I don't think we've done this one yet - are you a fainter?

I do that too… When I’m about to come to, my mind becomes sort of semiconscious, but I don’t realize exactly what’s going on. The first time I ever passed out, I woke up thinking vaguely that I was faking it and that I was a complete idiot for faking something like that and now… how do people who have fainted wake up? becuase I don’t want everybody to know that I was faking…

I realized after I woke up completely that I was not faking.
Nowadays, I know I’ve passed out, but can never quite remember the situation until I’m fully conscious. I can be on my bedroom floor thinking, “I hope they didn’t call my parents. my parents are going to kill me if they know I’ve passed out in front of people again.” or at an evening dance class thinking, “damn! I wonder how long I’ve been out. I’m going to be late for school!”

Never fainted in my life (I’m 46; male). But have probably been close twice.

First time was the first time I gave blood, about 20 years ago. Came over all queer (ooh-er, missus) and a passing nurse was sufficiently worried by the look of me that she administered a cold towel to the forehead, which perked me up immediately. They probably ought not to have accepted me as my blood pressure in those days was high enough to embarrass a giraffe.

Second time was just last year while having a blood test from what seemed to be a first-time phlebotomist (he could hardly speak English, but that’s totally irrelevant). The git took ages to stick the needle in and then - only after he’d stuck it in - decided that he needed some vials in which to collect my precious bodily fluid. Hurt like hell and took ages. I saved myself from going under by concentrating on the gorgeous Italian phlebotomist across the room - why didn’t I get her?

My mate - an otherwise healthy 42 year-old Kiwi - faints at the drop of a hat. Keeled over during a Jack The Ripper walk in East London while the guide was relating some gruesome details of one of the victims and a couple of weeks ago hit the deck while having a routine check-up from the nurse at work. What a twat!

I’ve fainted two times, but only that few because I now know what it feels like and can avoid it.

First time I must have been around ten, and I was staying at my aunts’ house. I’d packed my stuff in my dad’s old suit bag, which had a hefty metal hanger hook, about half an inch wide, flat, in a squared-off shape, and it was lying on the floor at the moment in question, with the pointy side facing up. I accidentally stepped on it, carving off a good portion of my arch in the process. Immediately got woozy, shambled around a bit, then fell face-first into an unplugged box fan.

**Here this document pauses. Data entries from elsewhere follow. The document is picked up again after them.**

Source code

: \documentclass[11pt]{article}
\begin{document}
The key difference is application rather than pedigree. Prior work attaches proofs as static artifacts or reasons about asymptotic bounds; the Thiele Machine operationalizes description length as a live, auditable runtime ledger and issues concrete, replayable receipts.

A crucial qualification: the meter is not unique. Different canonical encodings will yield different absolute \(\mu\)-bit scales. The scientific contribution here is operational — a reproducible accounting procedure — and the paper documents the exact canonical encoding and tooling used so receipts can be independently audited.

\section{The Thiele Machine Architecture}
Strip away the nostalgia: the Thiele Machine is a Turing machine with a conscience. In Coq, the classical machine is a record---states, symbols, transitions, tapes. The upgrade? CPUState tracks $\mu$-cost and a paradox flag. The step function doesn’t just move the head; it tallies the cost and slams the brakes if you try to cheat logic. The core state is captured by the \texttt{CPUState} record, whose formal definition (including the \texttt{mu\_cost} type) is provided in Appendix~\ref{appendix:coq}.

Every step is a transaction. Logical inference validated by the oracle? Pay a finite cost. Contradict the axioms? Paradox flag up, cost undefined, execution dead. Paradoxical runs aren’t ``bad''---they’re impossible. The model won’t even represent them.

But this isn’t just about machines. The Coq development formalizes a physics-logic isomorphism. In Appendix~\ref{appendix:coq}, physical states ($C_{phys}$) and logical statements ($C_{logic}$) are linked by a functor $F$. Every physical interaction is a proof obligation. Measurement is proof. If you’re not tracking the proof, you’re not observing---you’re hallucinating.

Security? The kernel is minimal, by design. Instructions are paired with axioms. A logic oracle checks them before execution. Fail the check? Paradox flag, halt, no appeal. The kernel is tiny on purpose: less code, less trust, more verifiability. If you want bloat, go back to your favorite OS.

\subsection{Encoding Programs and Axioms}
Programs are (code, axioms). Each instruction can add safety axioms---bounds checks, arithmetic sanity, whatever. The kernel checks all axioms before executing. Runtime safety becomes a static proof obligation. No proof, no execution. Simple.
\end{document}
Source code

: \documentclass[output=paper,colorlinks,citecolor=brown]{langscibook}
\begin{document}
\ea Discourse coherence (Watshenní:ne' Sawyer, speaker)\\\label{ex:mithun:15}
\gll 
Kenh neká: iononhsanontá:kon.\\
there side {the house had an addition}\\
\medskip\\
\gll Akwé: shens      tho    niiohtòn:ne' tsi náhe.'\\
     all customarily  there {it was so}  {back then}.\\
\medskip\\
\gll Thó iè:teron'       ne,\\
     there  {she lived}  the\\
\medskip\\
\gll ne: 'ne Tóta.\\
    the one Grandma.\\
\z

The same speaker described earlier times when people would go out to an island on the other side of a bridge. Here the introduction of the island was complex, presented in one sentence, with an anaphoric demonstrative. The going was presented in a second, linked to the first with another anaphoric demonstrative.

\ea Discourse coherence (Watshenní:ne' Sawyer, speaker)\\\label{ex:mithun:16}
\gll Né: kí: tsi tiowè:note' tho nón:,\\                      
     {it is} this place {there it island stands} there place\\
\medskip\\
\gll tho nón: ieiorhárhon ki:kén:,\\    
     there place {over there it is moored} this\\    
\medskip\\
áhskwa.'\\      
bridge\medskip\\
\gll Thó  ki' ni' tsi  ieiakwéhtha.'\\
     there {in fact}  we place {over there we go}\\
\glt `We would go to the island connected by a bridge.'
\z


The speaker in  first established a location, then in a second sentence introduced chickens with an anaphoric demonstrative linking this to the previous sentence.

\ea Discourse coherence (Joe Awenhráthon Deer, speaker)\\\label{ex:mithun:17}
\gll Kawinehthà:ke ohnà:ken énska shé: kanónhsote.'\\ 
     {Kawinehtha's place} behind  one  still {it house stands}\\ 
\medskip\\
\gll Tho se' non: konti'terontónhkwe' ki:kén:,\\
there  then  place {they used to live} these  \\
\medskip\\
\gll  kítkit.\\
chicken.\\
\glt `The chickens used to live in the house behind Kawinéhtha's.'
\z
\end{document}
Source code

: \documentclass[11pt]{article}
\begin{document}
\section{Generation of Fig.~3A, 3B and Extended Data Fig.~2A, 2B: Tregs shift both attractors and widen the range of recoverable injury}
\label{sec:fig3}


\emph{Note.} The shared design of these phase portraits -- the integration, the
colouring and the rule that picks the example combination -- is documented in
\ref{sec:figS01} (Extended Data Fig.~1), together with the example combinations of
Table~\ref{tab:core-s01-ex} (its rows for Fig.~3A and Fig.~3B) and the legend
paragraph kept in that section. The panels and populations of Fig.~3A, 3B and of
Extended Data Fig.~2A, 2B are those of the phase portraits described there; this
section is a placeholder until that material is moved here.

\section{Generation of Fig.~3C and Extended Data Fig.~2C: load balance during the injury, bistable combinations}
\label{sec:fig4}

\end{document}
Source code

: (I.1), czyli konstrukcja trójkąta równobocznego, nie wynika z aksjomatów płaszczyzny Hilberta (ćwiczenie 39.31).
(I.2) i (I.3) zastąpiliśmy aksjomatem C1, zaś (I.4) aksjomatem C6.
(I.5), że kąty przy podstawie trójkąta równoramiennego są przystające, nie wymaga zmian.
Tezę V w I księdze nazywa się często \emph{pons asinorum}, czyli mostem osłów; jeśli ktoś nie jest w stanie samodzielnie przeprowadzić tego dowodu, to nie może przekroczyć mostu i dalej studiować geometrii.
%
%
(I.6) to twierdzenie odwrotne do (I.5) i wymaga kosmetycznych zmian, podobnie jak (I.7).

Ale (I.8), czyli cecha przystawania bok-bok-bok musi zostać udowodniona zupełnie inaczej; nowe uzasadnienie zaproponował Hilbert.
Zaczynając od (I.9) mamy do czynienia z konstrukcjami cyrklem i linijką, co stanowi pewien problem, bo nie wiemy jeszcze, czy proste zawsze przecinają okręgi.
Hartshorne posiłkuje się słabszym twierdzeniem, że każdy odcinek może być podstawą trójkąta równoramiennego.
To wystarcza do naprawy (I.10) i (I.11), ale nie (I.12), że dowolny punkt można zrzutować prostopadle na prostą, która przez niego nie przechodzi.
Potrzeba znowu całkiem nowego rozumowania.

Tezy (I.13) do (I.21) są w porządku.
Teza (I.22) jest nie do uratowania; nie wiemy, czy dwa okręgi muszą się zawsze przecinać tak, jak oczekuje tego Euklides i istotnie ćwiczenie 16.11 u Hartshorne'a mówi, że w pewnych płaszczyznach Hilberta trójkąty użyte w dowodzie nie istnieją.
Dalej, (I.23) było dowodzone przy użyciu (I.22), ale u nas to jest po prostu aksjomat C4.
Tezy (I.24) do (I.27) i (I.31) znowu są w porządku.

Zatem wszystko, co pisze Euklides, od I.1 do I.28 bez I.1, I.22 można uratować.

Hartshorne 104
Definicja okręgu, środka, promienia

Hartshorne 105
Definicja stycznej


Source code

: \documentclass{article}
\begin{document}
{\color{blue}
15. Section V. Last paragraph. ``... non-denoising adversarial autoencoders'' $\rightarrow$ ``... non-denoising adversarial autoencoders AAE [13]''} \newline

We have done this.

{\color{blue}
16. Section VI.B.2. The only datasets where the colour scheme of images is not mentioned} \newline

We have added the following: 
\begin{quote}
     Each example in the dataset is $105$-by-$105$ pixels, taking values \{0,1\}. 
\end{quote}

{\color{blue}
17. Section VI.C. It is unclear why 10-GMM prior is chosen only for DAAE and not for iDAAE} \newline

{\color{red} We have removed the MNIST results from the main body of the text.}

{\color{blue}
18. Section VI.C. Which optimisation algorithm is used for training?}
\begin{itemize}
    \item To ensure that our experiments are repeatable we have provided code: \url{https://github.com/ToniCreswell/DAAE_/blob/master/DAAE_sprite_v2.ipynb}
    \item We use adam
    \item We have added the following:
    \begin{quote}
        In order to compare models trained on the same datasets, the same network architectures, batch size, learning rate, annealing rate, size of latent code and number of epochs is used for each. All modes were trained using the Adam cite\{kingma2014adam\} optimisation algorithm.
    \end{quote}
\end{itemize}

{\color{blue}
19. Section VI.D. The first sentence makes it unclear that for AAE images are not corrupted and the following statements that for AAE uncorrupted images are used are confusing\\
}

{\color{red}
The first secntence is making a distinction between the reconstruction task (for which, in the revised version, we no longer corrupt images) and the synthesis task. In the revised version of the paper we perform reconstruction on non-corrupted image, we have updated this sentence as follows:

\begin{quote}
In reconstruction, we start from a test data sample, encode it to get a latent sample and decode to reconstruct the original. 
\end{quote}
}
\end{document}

I got to get an x-ray of my skull to see if my nose was broken - thank goodness, it wasn’t.

Second time I was about twelve, and my mom made me go to the doctor to have my ears pierced, instead of letting me go to the mall like a normal person. She figured it would be safer.

Their method was unconventional - use a damned thick needle to inject novocaine into the front and back of the lobe, then ram the earring post through whatever flesh hadn’t been pierced all the way through. Mom said I heard/felt this maneuver, and the blood drained from my face like in a cartoon. They made me lie down for a while. However, as we were leaving, and my mom was paying, I went right over, doing a fake to the front, then keeling over backwards.

I started to come to as they dragged me into an exam room, and I could have sworn I heard someone say, “Batman.” Odd.

Now I know if I’m in a squicky situation (getting blood drawn, dissecting pigs’ eyes, giving blood), and I get tunnel vision and/or feel my upper lip and nose start tingling, to get my head between my knees double quick.

Unfortunately, I almost passed out while giving blood, and was a huge spectacle as three nurses fanned me, clapped in my face, and yelled, “Stay with me!” This was at law school, and for a while thereafter my classmates called me “Blood Girl.”

Thank goodness for mono - it got me mostly over my problem with blood draws, through sheer repetition, and disqualified me from giving blood ever again.